**Material for this task**

########################################

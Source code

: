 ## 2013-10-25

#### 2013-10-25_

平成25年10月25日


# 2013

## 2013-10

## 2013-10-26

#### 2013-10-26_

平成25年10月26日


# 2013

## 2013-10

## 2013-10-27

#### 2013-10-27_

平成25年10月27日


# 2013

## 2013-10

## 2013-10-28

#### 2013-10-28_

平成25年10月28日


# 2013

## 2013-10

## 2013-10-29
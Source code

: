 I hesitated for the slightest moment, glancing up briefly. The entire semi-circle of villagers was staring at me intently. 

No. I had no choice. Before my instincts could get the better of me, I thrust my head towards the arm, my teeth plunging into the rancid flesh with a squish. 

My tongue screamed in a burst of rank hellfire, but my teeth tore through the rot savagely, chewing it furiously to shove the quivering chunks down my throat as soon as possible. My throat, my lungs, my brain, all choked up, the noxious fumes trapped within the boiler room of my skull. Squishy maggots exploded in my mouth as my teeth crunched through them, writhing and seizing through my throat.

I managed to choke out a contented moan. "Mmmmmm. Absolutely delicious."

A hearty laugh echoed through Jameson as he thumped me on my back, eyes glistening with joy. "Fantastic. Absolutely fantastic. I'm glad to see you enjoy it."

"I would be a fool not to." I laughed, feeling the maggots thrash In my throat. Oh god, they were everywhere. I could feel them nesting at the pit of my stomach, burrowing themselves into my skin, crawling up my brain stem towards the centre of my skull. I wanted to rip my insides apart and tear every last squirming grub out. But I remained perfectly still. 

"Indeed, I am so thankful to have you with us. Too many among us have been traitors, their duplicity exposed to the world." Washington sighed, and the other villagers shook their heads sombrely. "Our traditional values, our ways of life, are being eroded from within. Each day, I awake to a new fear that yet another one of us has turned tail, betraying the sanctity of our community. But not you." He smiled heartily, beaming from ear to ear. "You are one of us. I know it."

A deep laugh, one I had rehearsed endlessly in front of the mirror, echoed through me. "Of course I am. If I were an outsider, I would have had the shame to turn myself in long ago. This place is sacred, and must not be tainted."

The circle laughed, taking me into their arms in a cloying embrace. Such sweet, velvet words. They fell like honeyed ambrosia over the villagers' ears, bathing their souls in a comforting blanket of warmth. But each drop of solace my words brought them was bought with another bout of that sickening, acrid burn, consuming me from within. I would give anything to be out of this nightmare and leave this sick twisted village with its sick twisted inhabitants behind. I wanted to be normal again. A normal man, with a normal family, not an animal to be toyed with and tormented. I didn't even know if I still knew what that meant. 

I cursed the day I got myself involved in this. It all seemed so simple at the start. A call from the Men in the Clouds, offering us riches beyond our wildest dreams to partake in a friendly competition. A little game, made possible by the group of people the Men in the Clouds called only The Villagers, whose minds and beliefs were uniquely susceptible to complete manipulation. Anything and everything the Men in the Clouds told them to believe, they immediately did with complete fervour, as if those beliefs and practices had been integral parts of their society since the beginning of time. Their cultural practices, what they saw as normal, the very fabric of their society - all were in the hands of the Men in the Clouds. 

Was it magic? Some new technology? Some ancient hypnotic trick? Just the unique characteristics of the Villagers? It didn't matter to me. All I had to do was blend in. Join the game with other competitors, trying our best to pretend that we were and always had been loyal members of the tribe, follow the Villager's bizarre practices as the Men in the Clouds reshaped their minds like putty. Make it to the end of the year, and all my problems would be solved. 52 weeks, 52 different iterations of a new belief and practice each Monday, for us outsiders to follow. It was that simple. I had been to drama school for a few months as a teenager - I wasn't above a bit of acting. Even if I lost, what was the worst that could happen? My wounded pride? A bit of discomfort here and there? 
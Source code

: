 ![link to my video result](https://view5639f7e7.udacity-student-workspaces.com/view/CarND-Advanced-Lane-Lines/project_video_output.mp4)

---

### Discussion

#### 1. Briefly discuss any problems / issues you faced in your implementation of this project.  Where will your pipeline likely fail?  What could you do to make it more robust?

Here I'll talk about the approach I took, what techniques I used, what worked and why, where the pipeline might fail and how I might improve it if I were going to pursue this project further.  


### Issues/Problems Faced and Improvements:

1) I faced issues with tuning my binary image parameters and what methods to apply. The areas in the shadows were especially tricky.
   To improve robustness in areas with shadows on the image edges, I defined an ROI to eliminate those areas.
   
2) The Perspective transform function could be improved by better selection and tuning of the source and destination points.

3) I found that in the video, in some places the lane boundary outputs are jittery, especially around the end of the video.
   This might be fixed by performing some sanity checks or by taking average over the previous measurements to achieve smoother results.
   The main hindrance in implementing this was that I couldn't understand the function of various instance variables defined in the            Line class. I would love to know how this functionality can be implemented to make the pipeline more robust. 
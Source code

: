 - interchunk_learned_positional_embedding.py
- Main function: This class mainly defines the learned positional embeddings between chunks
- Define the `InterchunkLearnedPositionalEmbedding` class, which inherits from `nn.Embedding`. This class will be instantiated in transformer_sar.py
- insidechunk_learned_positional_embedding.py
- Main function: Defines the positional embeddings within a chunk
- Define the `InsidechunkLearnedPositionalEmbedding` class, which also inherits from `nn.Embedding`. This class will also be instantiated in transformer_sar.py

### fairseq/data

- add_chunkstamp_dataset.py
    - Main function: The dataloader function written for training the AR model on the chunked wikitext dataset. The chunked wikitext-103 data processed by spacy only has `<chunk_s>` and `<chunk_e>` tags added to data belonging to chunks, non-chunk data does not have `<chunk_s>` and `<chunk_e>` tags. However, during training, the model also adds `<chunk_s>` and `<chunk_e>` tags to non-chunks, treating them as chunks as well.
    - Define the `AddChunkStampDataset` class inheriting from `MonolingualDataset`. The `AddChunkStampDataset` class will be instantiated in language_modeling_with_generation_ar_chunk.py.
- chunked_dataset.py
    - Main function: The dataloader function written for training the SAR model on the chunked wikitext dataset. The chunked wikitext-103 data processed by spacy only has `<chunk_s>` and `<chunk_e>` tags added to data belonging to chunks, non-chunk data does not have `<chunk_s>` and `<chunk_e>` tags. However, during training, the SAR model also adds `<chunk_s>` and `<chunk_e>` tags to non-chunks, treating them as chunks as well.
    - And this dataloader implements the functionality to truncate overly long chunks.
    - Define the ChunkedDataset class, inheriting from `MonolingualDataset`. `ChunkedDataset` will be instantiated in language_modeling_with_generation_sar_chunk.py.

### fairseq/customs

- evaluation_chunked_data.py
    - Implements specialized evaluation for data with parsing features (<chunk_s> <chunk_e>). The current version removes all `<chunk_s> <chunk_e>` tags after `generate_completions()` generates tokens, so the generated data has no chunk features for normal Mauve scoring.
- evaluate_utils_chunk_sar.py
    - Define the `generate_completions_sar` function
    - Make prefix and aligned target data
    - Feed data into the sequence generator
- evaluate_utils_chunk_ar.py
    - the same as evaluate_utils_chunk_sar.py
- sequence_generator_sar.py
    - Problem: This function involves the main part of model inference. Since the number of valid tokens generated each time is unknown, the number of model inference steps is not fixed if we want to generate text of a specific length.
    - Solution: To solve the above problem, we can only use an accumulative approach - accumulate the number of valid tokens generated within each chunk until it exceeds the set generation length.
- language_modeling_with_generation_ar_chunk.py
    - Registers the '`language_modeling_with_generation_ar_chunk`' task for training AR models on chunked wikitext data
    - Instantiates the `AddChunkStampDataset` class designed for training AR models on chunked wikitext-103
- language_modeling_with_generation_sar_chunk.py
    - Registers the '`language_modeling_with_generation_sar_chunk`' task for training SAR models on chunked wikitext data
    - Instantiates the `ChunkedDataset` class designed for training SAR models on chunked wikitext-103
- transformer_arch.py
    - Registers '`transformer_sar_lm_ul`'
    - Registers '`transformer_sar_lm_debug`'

########################################

**Exercise requirements**
Print all the data above word for word.

**Problem solution**
Source code

: ## 2013-10-25

#### 2013-10-25_

平成25年10月25日


# 2013

## 2013-10

## 2013-10-26

#### 2013-10-26_

平成25年10月26日


# 2013

## 2013-10

## 2013-10-27

#### 2013-10-27_

平成25年10月27日


# 2013

## 2013-10

## 2013-10-28

#### 2013-10-28_

平成25年10月28日


# 2013

## 2013-10

## 2013-10-29
Source code

: I hesitated for the slightest moment, glancing up briefly. The entire semi-circle of villagers was staring at me intently. 

No. I had no choice. Before my instincts could get the better of me, I thrust my head towards the arm, my teeth plunging into the rancid flesh with a squish. 

My tongue screamed in a burst of rank hellfire, but my teeth tore through the rot savagely, chewing it furiously to shove the quivering chunks down my throat as soon as possible. My throat, my lungs, my brain, all choked up, the noxious fumes trapped within the boiler room of my skull. Squishy maggots exploded in my mouth as my teeth crunched through them, writhing and seizing through my throat.

I managed to choke out a contented moan. "Mmmmmm. Absolutely delicious."

A hearty laugh echoed through Jameson as he thumped me on my back, eyes glistening with joy. "Fantastic. Absolutely fantastic. I'm glad to see you enjoy it."

"I would be a fool not to." I laughed, feeling the maggots thrash In my throat. Oh god, they were everywhere. I could feel them nesting at the pit of my stomach, burrowing themselves into my skin, crawling up my brain stem towards the centre of my skull. I wanted to rip my insides apart and tear every last squirming grub out. But I remained perfectly still. 

"Indeed, I am so thankful to have you with us. Too many among us have been traitors, their duplicity exposed to the world." Washington sighed, and the other villagers shook their heads sombrely. "Our traditional values, our ways of life, are being eroded from within. Each day, I awake to a new fear that yet another one of us has turned tail, betraying the sanctity of our community. But not you." He smiled heartily, beaming from ear to ear. "You are one of us. I know it."

A deep laugh, one I had rehearsed endlessly in front of the mirror, echoed through me. "Of course I am. If I were an outsider, I would have had the shame to turn myself in long ago. This place is sacred, and must not be tainted."

The circle laughed, taking me into their arms in a cloying embrace. Such sweet, velvet words. They fell like honeyed ambrosia over the villagers' ears, bathing their souls in a comforting blanket of warmth. But each drop of solace my words brought them was bought with another bout of that sickening, acrid burn, consuming me from within. I would give anything to be out of this nightmare and leave this sick twisted village with its sick twisted inhabitants behind. I wanted to be normal again. A normal man, with a normal family, not an animal to be toyed with and tormented. I didn't even know if I still knew what that meant. 

I cursed the day I got myself involved in this. It all seemed so simple at the start. A call from the Men in the Clouds, offering us riches beyond our wildest dreams to partake in a friendly competition. A little game, made possible by the group of people the Men in the Clouds called only The Villagers, whose minds and beliefs were uniquely susceptible to complete manipulation. Anything and everything the Men in the Clouds told them to believe, they immediately did with complete fervour, as if those beliefs and practices had been integral parts of their society since the beginning of time. Their cultural practices, what they saw as normal, the very fabric of their society - all were in the hands of the Men in the Clouds. 

Was it magic? Some new technology? Some ancient hypnotic trick? Just the unique characteristics of the Villagers? It didn't matter to me. All I had to do was blend in. Join the game with other competitors, trying our best to pretend that we were and always had been loyal members of the tribe, follow the Villager's bizarre practices as the Men in the Clouds reshaped their minds like putty. Make it to the end of the year, and all my problems would be solved. 52 weeks, 52 different iterations of a new belief and practice each Monday, for us outsiders to follow. It was that simple. I had been to drama school for a few months as a teenager - I wasn't above a bit of acting. Even if I lost, what was the worst that could happen? My wounded pride? A bit of discomfort here and there? 
Source code

: ![link to my video result](https://view5639f7e7.udacity-student-workspaces.com/view/CarND-Advanced-Lane-Lines/project_video_output.mp4)

---

### Discussion

#### 1. Briefly discuss any problems / issues you faced in your implementation of this project.  Where will your pipeline likely fail?  What could you do to make it more robust?

Here I'll talk about the approach I took, what techniques I used, what worked and why, where the pipeline might fail and how I might improve it if I were going to pursue this project further.  


### Issues/Problems Faced and Improvements:

1) I faced issues with tuning my binary image parameters and what methods to apply. The areas in the shadows were especially tricky.
   To improve robustness in areas with shadows on the image edges, I defined an ROI to eliminate those areas.
   
2) The Perspective transform function could be improved by better selection and tuning of the source and destination points.

3) I found that in the video, in some places the lane boundary outputs are jittery, especially around the end of the video.
   This might be fixed by performing some sanity checks or by taking average over the previous measurements to achieve smoother results.
   The main hindrance in implementing this was that I couldn't understand the function of various instance variables defined in the            Line class. I would love to know how this functionality can be implemented to make the pipeline more robust. 
Source code

: - interchunk_learned_positional_embedding.py
- Main function: This class mainly defines the learned positional embeddings between chunks
- Define the `InterchunkLearnedPositionalEmbedding` class, which inherits from `nn.Embedding`. This class will be instantiated in transformer_sar.py
- insidechunk_learned_positional_embedding.py
- Main function: Defines the positional embeddings within a chunk
- Define the `InsidechunkLearnedPositionalEmbedding` class, which also inherits from `nn.Embedding`. This class will also be instantiated in transformer_sar.py

### fairseq/data

- add_chunkstamp_dataset.py
    - Main function: The dataloader function written for training the AR model on the chunked wikitext dataset. The chunked wikitext-103 data processed by spacy only has `<chunk_s>` and `<chunk_e>` tags added to data belonging to chunks, non-chunk data does not have `<chunk_s>` and `<chunk_e>` tags. However, during training, the model also adds `<chunk_s>` and `<chunk_e>` tags to non-chunks, treating them as chunks as well.
    - Define the `AddChunkStampDataset` class inheriting from `MonolingualDataset`. The `AddChunkStampDataset` class will be instantiated in language_modeling_with_generation_ar_chunk.py.
- chunked_dataset.py
    - Main function: The dataloader function written for training the SAR model on the chunked wikitext dataset. The chunked wikitext-103 data processed by spacy only has `<chunk_s>` and `<chunk_e>` tags added to data belonging to chunks, non-chunk data does not have `<chunk_s>` and `<chunk_e>` tags. However, during training, the SAR model also adds `<chunk_s>` and `<chunk_e>` tags to non-chunks, treating them as chunks as well.
    - And this dataloader implements the functionality to truncate overly long chunks.
    - Define the ChunkedDataset class, inheriting from `MonolingualDataset`. `ChunkedDataset` will be instantiated in language_modeling_with_generation_sar_chunk.py.

### fairseq/customs

- evaluation_chunked_data.py
    - Implements specialized evaluation for data with parsing features (<chunk_s> <chunk_e>). The current version removes all `<chunk_s> <chunk_e>` tags after `generate_completions()` generates tokens, so the generated data has no chunk features for normal Mauve scoring.
- evaluate_utils_chunk_sar.py
    - Define the `generate_completions_sar` function
    - Make prefix and aligned target data
    - Feed data into the sequence generator
- evaluate_utils_chunk_ar.py
    - the same as evaluate_utils_chunk_sar.py
- sequence_generator_sar.py
    - Problem: This function involves the main part of model inference. Since the number of valid tokens generated each time is unknown, the number of model inference steps is not fixed if we want to generate text of a specific length.
    - Solution: To solve the above problem, we can only use an accumulative approach - accumulate the number of valid tokens generated within each chunk until it exceeds the set generation length.
- language_modeling_with_generation_ar_chunk.py
    - Registers the '`language_modeling_with_generation_ar_chunk`' task for training AR models on chunked wikitext data
    - Instantiates the `AddChunkStampDataset` class designed for training AR models on chunked wikitext-103
- language_modeling_with_generation_sar_chunk.py
    - Registers the '`language_modeling_with_generation_sar_chunk`' task for training SAR models on chunked wikitext data
    - Instantiates the `ChunkedDataset` class designed for training SAR models on chunked wikitext-103
- transformer_arch.py
    - Registers '`transformer_sar_lm_ul`'
    - Registers '`transformer_sar_lm_debug`'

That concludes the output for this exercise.